Jesmyn Ward’s National Book Award-winning novel, Salvage the Bones, explores a family’s struggle to find meaning in the days leading up to, and immediately following, Hurricane Katrina. Inspired by the author’s upbringing in a “mostly black, mostly poor, mostly uneducated community on the Mississippi Gulf Coast,” Salvage the Bones is an unflinching look at rural poverty, sacrifice, and the human condition in general, during a time of crisis. In conversation with Paul Holdengräber, Jesmyn Ward will discuss Salvage the Bones, as well as her broader interest in fiction grounded in life experience.
 
Jesmyn Ward grew up and continues to live in DeLisle, Mississippi. She received an MFA from the University of Michigan and has been a Stegner Fellow at Stanford and a Grisham Visiting Writer in Residence at the University of Mississippi. She is currently an assistant professor of creative writing at the University of South Alabama.

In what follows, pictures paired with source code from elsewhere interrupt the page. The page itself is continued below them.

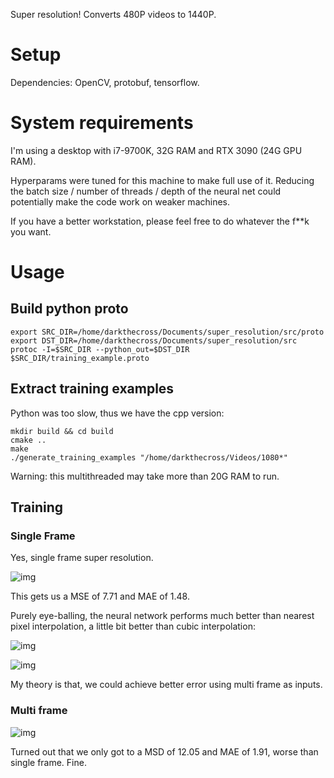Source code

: Super resolution! Converts 480P videos to 1440P.

# Setup

Dependencies: OpenCV, protobuf, tensorflow.

# System requirements

I'm using a desktop with i7-9700K, 32G RAM and RTX 3090 (24G GPU RAM).

Hyperparams were tuned for this machine to make full use of it. Reducing the batch size / number of threads / depth of the neural net could potentially make the code work on weaker machines. 

If you have a better workstation, please feel free to do whatever the f**k you want. 

# Usage

## Build python proto

```
export SRC_DIR=/home/darkthecross/Documents/super_resolution/src/proto
export DST_DIR=/home/darkthecross/Documents/super_resolution/src
protoc -I=$SRC_DIR --python_out=$DST_DIR $SRC_DIR/training_example.proto
```
## Extract training examples

Python was too slow, thus we have the cpp version:

```
mkdir build && cd build
cmake ..
make
./generate_training_examples "/home/darkthecross/Videos/1080*"
```

Warning: this multithreaded may take more than 20G RAM to run.

## Training

### Single Frame

Yes, single frame super resolution.

![img](imgs/edsr.png)

This gets us a MSE of 7.71 and MAE of 1.48. 

Purely eye-balling, the neural network performs much better than nearest pixel interpolation, a little bit better than cubic interpolation:

![img](imgs/eval_1.png)

![img](imgs/eval_2.png)

My theory is that, we could achieve better error using multi frame as inputs.

### Multi frame

![img](imgs/edsr_multi.png)

Turned out that we only got to a MSD of 12.05 and MAE of 1.91, worse than single frame. Fine.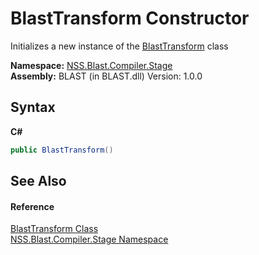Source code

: # BlastTransform Constructor 
 

Initializes a new instance of the <a href="T_NSS_Blast_Compiler_Stage_BlastTransform">BlastTransform</a> class

**Namespace:**&nbsp;<a href="N_NSS_Blast_Compiler_Stage">NSS.Blast.Compiler.Stage</a><br />**Assembly:**&nbsp;BLAST (in BLAST.dll) Version: 1.0.0

## Syntax

**C#**<br />
``` C#
public BlastTransform()
```


## See Also


#### Reference
<a href="T_NSS_Blast_Compiler_Stage_BlastTransform">BlastTransform Class</a><br /><a href="N_NSS_Blast_Compiler_Stage">NSS.Blast.Compiler.Stage Namespace</a><br />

Her debut novel,Where the Line Bleeds, was an Essence Book Club selection, a Black Caucus of the ALA Honor Award recipient, and a finalist for both the Virginia Commonwealth University Cabell First Novelist Award and the Hurston/ Wright Legacy Award. Salvage The Bones, her second novel, is a finalist for the NYPL Young Lions Award, a finalist for the 2012 Indie Choice Award, and a winner of the ALA Alex Award. Salvage the Bones was also awarded the 2011 National Book Award in Fiction.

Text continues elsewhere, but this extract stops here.